Interior Minister Süleyman Soylu said the country would not be a “hotel” for foreign militants, who will be returned even if they have been stripped of citizenship.
The issue came to a head after Dutch officials declared they had started the process to revoke citizenship of two Dutch members of Daesh who were arrested in Ankara last week.
Named by local press as Kaoutar S. and Fatima H., the two women are said to have first come to Turkey in 2013 and illegally crossed into Syria where they married Daesh fighters.
The pair, of dual Dutch-Moroccan nationality, returned to Turkey after their husbands were killed.
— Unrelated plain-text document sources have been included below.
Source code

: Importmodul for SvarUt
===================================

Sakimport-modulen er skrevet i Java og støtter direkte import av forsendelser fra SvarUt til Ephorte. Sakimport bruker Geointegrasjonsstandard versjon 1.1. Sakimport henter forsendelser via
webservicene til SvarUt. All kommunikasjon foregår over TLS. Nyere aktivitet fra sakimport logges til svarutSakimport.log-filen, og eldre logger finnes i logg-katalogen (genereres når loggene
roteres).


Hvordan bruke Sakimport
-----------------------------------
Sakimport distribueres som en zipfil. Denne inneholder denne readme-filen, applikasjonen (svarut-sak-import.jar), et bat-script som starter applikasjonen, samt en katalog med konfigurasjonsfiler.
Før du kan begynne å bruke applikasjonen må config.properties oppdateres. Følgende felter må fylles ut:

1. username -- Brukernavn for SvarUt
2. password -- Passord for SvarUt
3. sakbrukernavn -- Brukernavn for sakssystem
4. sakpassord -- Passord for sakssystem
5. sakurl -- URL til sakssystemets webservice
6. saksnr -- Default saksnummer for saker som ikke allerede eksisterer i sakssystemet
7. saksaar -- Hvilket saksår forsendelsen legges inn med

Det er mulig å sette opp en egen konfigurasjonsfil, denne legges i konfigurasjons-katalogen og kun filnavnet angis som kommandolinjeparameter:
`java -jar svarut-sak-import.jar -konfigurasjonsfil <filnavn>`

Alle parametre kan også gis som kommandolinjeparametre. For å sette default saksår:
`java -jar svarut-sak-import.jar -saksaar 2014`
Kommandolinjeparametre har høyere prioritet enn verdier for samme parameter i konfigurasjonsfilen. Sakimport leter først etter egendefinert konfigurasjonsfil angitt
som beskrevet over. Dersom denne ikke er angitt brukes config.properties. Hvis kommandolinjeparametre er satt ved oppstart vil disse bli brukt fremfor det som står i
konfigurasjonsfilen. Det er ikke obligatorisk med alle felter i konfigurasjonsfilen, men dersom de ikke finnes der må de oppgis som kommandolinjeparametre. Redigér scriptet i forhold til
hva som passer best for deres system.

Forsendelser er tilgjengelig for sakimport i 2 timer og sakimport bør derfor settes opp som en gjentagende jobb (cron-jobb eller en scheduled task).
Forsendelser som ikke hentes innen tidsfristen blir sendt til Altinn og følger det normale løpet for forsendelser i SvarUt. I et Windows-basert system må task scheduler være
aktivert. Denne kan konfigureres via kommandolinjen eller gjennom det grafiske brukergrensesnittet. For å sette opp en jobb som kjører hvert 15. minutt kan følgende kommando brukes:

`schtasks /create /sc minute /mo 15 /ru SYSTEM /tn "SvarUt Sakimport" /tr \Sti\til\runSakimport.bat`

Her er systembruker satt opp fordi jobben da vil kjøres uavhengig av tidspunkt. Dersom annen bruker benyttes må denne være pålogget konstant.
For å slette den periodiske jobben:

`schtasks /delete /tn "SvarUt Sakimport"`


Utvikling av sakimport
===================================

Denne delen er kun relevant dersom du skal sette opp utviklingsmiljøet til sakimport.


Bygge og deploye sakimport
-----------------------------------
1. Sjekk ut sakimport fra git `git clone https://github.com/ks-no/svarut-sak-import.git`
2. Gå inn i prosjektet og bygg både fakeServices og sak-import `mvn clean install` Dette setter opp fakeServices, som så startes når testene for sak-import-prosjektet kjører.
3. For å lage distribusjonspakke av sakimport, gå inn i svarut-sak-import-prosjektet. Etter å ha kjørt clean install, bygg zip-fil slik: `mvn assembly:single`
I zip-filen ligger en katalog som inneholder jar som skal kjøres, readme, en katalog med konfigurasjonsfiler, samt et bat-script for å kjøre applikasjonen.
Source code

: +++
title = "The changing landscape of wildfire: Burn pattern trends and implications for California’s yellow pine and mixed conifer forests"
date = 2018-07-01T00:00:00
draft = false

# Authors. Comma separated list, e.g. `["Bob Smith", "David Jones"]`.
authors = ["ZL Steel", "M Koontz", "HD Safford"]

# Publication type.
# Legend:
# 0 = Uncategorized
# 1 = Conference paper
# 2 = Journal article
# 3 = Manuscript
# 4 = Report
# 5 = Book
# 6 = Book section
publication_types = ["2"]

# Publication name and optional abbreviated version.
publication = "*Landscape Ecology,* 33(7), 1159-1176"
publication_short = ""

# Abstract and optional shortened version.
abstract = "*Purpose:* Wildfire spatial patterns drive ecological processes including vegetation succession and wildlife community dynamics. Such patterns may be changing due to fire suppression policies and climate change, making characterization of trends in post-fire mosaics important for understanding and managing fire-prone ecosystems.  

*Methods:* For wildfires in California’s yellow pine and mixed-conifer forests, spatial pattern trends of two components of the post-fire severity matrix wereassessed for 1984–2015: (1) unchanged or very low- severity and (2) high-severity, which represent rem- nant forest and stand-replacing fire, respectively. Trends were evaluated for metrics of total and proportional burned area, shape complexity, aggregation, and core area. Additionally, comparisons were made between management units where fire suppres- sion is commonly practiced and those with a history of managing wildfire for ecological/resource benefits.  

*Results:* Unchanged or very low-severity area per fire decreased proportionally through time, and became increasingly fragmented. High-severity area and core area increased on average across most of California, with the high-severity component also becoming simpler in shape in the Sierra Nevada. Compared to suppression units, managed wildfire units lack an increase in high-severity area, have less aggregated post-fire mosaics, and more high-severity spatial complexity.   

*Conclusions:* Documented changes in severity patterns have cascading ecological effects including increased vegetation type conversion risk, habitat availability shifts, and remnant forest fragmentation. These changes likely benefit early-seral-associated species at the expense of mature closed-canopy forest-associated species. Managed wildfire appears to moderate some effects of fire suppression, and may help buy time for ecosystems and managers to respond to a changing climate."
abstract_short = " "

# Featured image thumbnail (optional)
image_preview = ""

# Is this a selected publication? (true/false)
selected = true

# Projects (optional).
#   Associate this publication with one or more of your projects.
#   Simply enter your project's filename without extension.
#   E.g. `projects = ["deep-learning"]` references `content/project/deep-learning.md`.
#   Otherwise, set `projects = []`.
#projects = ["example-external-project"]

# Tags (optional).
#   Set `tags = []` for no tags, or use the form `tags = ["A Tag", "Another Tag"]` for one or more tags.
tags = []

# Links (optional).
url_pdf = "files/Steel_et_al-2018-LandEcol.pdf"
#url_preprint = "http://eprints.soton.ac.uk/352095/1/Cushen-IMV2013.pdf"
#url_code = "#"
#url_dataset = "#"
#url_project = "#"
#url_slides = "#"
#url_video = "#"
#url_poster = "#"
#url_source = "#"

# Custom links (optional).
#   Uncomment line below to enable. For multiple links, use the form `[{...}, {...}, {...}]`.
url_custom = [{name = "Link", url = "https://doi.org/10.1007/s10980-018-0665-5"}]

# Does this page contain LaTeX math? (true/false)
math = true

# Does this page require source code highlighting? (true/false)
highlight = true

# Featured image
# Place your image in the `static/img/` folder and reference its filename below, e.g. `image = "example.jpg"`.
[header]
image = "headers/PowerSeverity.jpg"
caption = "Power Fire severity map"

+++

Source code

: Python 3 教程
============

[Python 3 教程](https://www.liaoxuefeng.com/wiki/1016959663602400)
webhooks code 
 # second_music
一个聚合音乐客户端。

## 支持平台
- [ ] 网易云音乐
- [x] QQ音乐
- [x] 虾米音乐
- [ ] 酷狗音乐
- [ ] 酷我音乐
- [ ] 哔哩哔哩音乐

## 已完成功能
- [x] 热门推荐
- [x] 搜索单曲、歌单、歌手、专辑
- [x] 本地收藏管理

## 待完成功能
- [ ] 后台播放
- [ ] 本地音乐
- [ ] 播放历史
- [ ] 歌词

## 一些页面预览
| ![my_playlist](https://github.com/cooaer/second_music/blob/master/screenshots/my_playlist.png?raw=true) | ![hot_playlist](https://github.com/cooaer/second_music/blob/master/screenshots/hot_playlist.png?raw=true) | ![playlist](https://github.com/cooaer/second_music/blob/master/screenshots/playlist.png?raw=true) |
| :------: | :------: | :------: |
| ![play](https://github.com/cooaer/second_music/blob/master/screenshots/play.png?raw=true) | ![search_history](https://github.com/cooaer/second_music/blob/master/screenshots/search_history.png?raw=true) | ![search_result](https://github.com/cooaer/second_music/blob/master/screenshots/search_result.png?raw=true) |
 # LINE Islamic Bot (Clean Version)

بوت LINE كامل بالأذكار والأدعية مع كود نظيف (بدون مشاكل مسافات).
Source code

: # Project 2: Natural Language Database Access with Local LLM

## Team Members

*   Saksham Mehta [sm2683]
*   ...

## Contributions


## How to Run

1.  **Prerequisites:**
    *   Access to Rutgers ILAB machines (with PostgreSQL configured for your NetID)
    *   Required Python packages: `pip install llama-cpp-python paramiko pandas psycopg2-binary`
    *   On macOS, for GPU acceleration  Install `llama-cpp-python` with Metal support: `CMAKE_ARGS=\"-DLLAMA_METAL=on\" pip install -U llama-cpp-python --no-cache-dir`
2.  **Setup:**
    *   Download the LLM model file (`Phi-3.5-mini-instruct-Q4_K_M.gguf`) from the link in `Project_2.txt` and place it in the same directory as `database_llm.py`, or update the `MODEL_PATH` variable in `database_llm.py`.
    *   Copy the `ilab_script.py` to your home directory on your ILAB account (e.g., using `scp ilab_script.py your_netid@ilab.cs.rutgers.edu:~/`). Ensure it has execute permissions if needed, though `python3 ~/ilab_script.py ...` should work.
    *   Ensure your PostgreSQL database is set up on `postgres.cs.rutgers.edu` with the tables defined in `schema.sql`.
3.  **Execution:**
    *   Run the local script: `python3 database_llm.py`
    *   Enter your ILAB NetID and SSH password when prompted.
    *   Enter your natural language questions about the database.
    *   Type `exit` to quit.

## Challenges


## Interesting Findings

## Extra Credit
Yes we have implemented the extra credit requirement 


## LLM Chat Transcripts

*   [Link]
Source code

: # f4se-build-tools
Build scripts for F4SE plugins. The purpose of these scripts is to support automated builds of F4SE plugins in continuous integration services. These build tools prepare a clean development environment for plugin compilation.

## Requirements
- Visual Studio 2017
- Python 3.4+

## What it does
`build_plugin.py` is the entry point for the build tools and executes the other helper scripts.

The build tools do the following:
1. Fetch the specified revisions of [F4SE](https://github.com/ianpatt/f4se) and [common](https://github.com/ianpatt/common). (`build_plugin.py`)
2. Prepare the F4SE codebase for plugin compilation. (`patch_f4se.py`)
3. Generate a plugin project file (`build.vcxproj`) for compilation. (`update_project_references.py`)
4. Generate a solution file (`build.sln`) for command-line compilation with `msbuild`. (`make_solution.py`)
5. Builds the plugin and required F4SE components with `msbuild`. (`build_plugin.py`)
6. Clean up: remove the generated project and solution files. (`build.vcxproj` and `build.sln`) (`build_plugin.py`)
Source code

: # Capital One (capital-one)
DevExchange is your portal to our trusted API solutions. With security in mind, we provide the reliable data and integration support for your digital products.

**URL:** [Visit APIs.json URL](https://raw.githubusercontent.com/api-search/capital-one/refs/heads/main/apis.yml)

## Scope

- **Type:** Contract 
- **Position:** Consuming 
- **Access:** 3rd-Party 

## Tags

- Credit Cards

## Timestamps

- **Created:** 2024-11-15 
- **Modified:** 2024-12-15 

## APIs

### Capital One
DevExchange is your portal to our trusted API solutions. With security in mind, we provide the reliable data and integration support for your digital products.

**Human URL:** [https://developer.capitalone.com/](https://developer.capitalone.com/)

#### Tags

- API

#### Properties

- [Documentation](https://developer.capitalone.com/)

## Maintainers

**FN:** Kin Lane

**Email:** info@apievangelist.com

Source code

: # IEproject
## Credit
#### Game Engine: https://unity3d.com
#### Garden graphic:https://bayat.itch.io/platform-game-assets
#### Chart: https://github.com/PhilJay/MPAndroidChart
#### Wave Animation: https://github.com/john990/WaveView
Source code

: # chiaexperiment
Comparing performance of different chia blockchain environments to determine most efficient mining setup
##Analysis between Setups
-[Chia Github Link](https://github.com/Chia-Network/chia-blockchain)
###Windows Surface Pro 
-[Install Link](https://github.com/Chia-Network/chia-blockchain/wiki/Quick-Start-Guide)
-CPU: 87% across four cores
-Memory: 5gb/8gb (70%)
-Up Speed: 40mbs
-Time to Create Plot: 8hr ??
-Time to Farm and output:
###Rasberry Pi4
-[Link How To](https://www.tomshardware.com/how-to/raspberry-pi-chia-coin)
When they appealed to the Dutch Embassy in Ankara to be allowed to return home, the Dutch authorities started the process to strip them of their citizenship.
“Netherlands is not the only one to follow this process; Britain is doing the same,” Mr Soylu told reporters in Ankara.
Acknowledging that prisoners were being left “stateless” as a result, the Minister said, “We [Turkey] are not a hotel for Daesh members of any country.”
He referred to Turkey’s bi-lateral agreements with these countries, highlighting that they covered “mutual extradition”.
Mr Soylu added, “It is not acceptable for us [to hear] ‘I stripped them of the citizenship, you take care of it’. This is also irresponsibility.”
Following Turkey’s military operation in northern Syria, Kurdish fighters previously guarding camps holding Daesh prisoners have left, leaving the Turks to deal with foreign captives.
Mr Soylu said about 1,200 foreign fighters were currently in Turkish prisons, and 287 members and their families were re-captured after escaping from their Syrian camps. He added more fighters were held in deportation centres in Turkey, but didn’t provide statistics.